Beitrag von Kraichgauer »

Hier die ersten beiden Antworten der lokalen Experten, die das Problem eher vertiefen:

Michael Ristow schreibt:
"das Problem liegt darin, dass M. polonicum ein eher dubioses Taxon ist.
Wenn ich mich recht erinnere, habe die Tschechen sich vor einigen Jahren intensiver mit der Gruppe beschäftigt und einen höheren Wert derartiger Sippen verworfen. Allerdings hab ich die Sippe (und ihren möglichen Werdegang) in den letzten Jahren aus den Augen gelassen.
Werde mal schauen, ob es neue Untersuchungen dazu gibt..."

Volker Kummer schreibt:
"ich kann mich erinnern, dass wir seinerzeit bei der Erstellung der Spreewald-Flora auch mit diesem Problem konfrontiert waren, gab es doch M. polonicum-Angaben durch H. Jentsch. Wir konnten damals im Rahmen unserer Möglichkeiten den Sachverhalt nicht klären und haben deshalb die Kelchmerkmale des Lehnigksberger Beleges (b.
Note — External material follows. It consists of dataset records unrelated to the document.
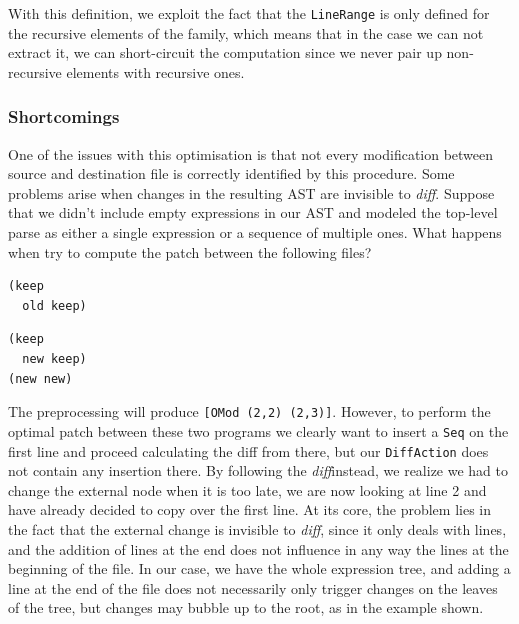 \documentclass[11pt, titlepage]{article}
\newcommand{\toHaskell}[1]{\texttt{#1}\xspace}
\newcommand{\diff}{\emph{diff}}
\begin{document}
With this definition, we exploit the fact that the \toHaskell{LineRange} is only defined for the recursive elements of the family, which means that in the case we can not extract it, we can short-circuit the computation since we never pair up non-recursive elements with recursive ones.

\subsubsection{Shortcomings}
One of the issues with this optimisation is that not every modification between source and destination file is correctly identified by this procedure. Some problems arise when changes in the resulting AST are invisible to \diff. Suppose that we didn't include empty expressions in our AST and modeled the top-level parse as either a single expression or a sequence of multiple ones. 
What happens when try to compute the patch between the following files?

\vspace{.6em}
\begin{minipage}[t]{0.5\textwidth}
\begin{verbatim}
(keep
  old keep)
\end{verbatim}
\end{minipage}
\begin{minipage}{0.5\textwidth}
\begin{verbatim}
(keep
  new keep)
(new new)
\end{verbatim}
\end{minipage}
\vspace{.6em}

The preprocessing will produce \toHaskell{[OMod (2,2) (2,3)]}. 
However, to perform the optimal patch between these two programs we clearly want to insert a \texttt{Seq} on the first line and proceed calculating the diff from there, but our \toHaskell{DiffAction} does not contain any insertion there. 
By following the \diff instead, we realize we had to change the external node when it is too late, we are now looking at line 2 and have already decided to copy over the first line. 
At its core, the problem lies in the fact that the external change is invisible to \diff, since it only deals with lines, and the addition of lines at the end does not influence in any way the lines at the beginning of the file. 
In our case, we have the whole expression tree, and adding a line at the end of the file does not necessarily only trigger changes on the leaves of the tree, but changes may bubble up to the root, as in the example shown. 
\end{document}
Lübben) – es war der einzige uns von H. Jentsch zur Verfügung gestellte Beleg – in der Spreewald-Flora (S. 251) aufgeführt. Dies erfolgte unter M. nemorosum mit dem Hinweis, dass es Belege mit M. polonicum-Verdacht gibt.
Ich selbst kenne die Sippe nicht, habe auch nie darauf geachtet.
Sollte es neuere Erkenntnisse geben, wäre ich an diesen interessiert."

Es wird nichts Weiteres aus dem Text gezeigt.